Se volvió para contemplar las ramas de la copa del Ellcrys que se elevaban sobre los otros árboles del jardín como un dosel de vida. El árbol había protegido a los elfos de muchos avatares durante mucho tiempo. Había renovado y restaurado. Había dado paz. Pero ahora no podía protegerlos, no contra lo que los amenazaba esta vez.
No contra sí mismos.
Apretó el Báculo Ruhk como desafío y sintió el surgir de la magia en su interior, cálida en la palma de la mano y los dedos. El Báculo era grueso, nudoso y pulido. Había sido cortado de un nogal negro e impregnado con la magia de su pueblo. Fijada a su punta estaba la Loden, brillo blanco en la oscuridad de la noche. Podía verse reflejada en sus facetas. Podía sentirse en comunicación con su interior. El Báculo Ruhk había fortalecido a los gobernantes de Arborlon durante más de un siglo.
Pero tampoco el Báculo podía proteger a los elfos.
- ¿Cort? -llamó en voz baja.
El guardia especial se materializó a su lado.

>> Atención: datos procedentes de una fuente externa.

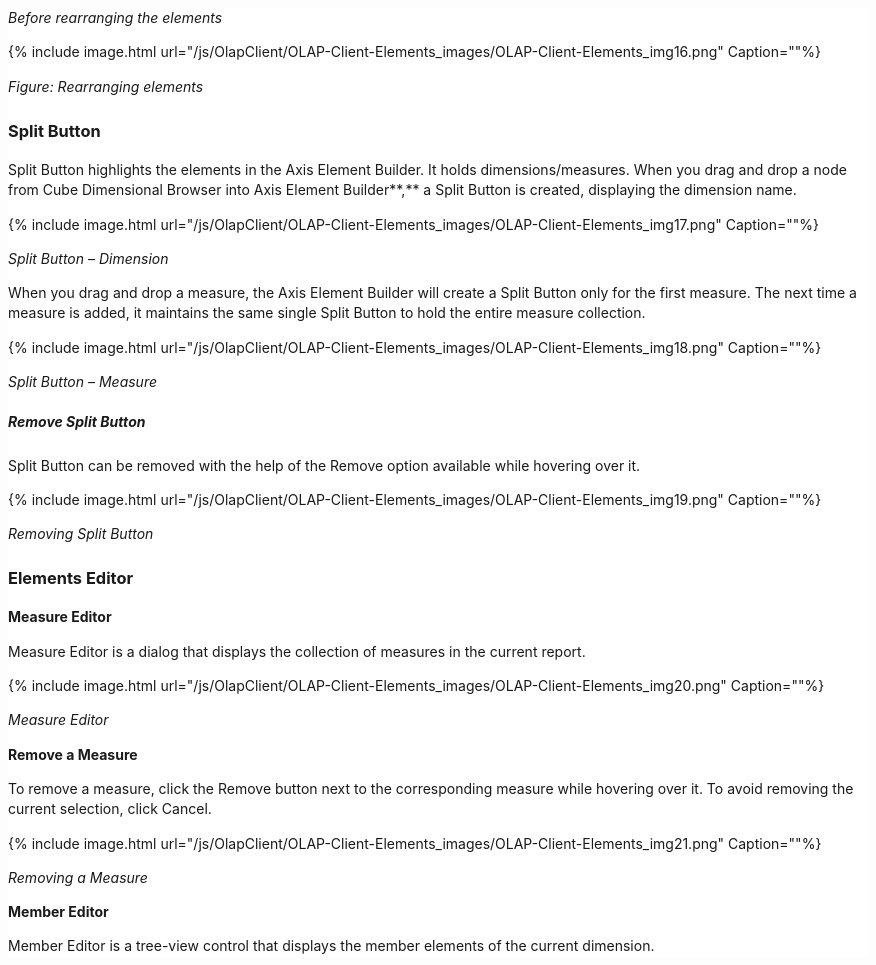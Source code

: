 _Before rearranging the elements_

{% include image.html url="/js/OlapClient/OLAP-Client-Elements_images/OLAP-Client-Elements_img16.png" Caption=""%}

_Figure: Rearranging elements_

### Split Button

Split Button highlights the elements in the Axis Element Builder. It holds dimensions/measures. When you drag and drop a node from Cube Dimensional Browser into Axis Element Builder**,** a Split Button is created, displaying the dimension name.

{% include image.html url="/js/OlapClient/OLAP-Client-Elements_images/OLAP-Client-Elements_img17.png" Caption=""%}

_Split Button – Dimension_

When you drag and drop a measure, the Axis Element Builder will create a Split Button only for the first measure. The next time a measure is added, it maintains the same single Split Button to hold the entire measure collection.

{% include image.html url="/js/OlapClient/OLAP-Client-Elements_images/OLAP-Client-Elements_img18.png" Caption=""%}

_Split Button – Measure_

##### Remove Split Button

Split Button can be removed with the help of the Remove option available while hovering over it.

{% include image.html url="/js/OlapClient/OLAP-Client-Elements_images/OLAP-Client-Elements_img19.png" Caption=""%}

_Removing Split Button_

### Elements Editor

**Measure Editor**

Measure Editor is a dialog that displays the collection of measures in the current report. 

{% include image.html url="/js/OlapClient/OLAP-Client-Elements_images/OLAP-Client-Elements_img20.png" Caption=""%}

_Measure Editor_

**Remove a Measure** 

To remove a measure, click the Remove button next to the corresponding measure while hovering over it. To avoid removing the current selection, click Cancel.

{% include image.html url="/js/OlapClient/OLAP-Client-Elements_images/OLAP-Client-Elements_img21.png" Caption=""%}

_Removing a Measure_

**Member Editor**

Member Editor is a tree-view control that displays the member elements of the current dimension.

- Quédate conmigo un rato.
Contemplaron en silencio la ciudad. La reina se sentía completamente sola. Su pueblo estaba amenazado de extinción. Debía hacer algo para impedirlo. Cualquier cosa. ¿Y si los sueños fueran engañosos? ¿Y si las visiones de Eowen Cerise carecieran de fundamento? Eso no había sucedido nunca, desde luego, pero había tantos en juego... Su boca se crispó de ira. Debía creer. Era necesario que creyera. Las visiones podrían convertirse en realidad. La muchacha aparecería ante ellos como estaba anunciado, sangre de su sangre. La muchacha aparecería.
Pero, ¿sería suficiente?
Desechó la pregunta. No podía permitírsela. No podía abrir paso a la desesperación.

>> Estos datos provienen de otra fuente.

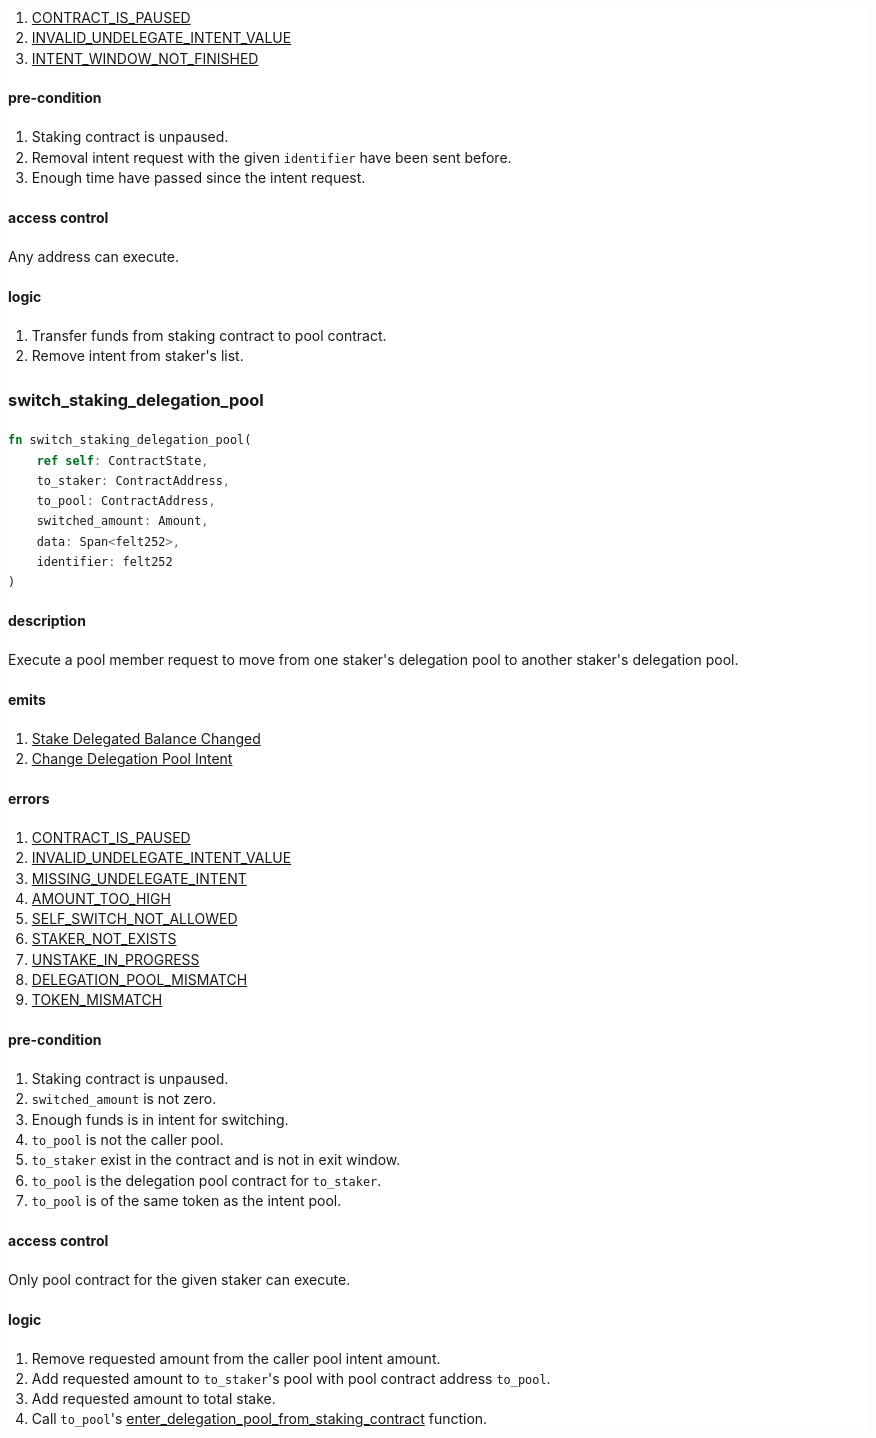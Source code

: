 1. [CONTRACT\_IS\_PAUSED](#contract_is_paused)
2. [INVALID\_UNDELEGATE\_INTENT\_VALUE](#invalid_undelegate_intent_value)
3. [INTENT\_WINDOW\_NOT\_FINISHED](#intent_window_not_finished)
#### pre-condition 
1. Staking contract is unpaused.
2. Removal intent request with the given `identifier` have been sent before.
3. Enough time have passed since the intent request.
#### access control 
Any address can execute.
#### logic 
1. Transfer funds from staking contract to pool contract.
2. Remove intent from staker's list.

### switch_staking_delegation_pool
```rust
fn switch_staking_delegation_pool(
    ref self: ContractState,
    to_staker: ContractAddress,
    to_pool: ContractAddress,
    switched_amount: Amount,
    data: Span<felt252>,
    identifier: felt252
)
```
#### description 
Execute a pool member request to move from one staker's delegation pool to another staker's delegation pool.
#### emits 
1. [Stake Delegated Balance Changed](#stake-delegated-balance-changed)
2. [Change Delegation Pool Intent](#change-delegation-pool-intent)
#### errors 
1. [CONTRACT\_IS\_PAUSED](#contract_is_paused)
2. [INVALID\_UNDELEGATE\_INTENT\_VALUE](#invalid_undelegate_intent_value)
3. [MISSING\_UNDELEGATE\_INTENT](#missing_undelegate_intent)
4. [AMOUNT\_TOO\_HIGH](#amount_too_high)
5. [SELF\_SWITCH\_NOT\_ALLOWED](#self_switch_not_allowed)
6. [STAKER\_NOT\_EXISTS](#staker_not_exists)
7. [UNSTAKE\_IN\_PROGRESS](#unstake_in_progress)
8. [DELEGATION\_POOL\_MISMATCH](#delegation_pool_mismatch)
9. [TOKEN\_MISMATCH](#token_mismatch)
#### pre-condition 
1. Staking contract is unpaused.
2. `switched_amount` is not zero.
3. Enough funds is in intent for switching.
4. `to_pool` is not the caller pool.
5. `to_staker` exist in the contract and is not in exit window.
6. `to_pool` is the delegation pool contract for `to_staker`.
7. `to_pool` is of the same token as the intent pool.
#### access control 
Only pool contract for the given staker can execute.
#### logic 
1. Remove requested amount from the caller pool intent amount.
2. Add requested amount to `to_staker`'s pool with pool contract address `to_pool`.
3. Add requested amount to total stake.
4. Call `to_pool`'s [enter\_delegation\_pool\_from\_staking\_contract](#enter_delegation_pool_from_staking_contract) function.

Dio media vuelta y regresó apresuradamente al sendero que conducía a la parte baja de los jardines. Cort continuó a su lado un momento más y luego se fundió con las sombras. Ella no lo vio marcharse. Tenía la mente en el futuro, en las predicciones de Eowen y el destino de los elfos. Estaba decidida a que su pueblo sobreviviera. Esperaría a la muchacha tanto como le fuera posible, tanto como la magia lograra contener a sus enemigos. Rogaría para que las visiones de Eowen fuesen ciertas.
Ella era Ellenroh Elessedil, reina de los elfos, y haría lo debido.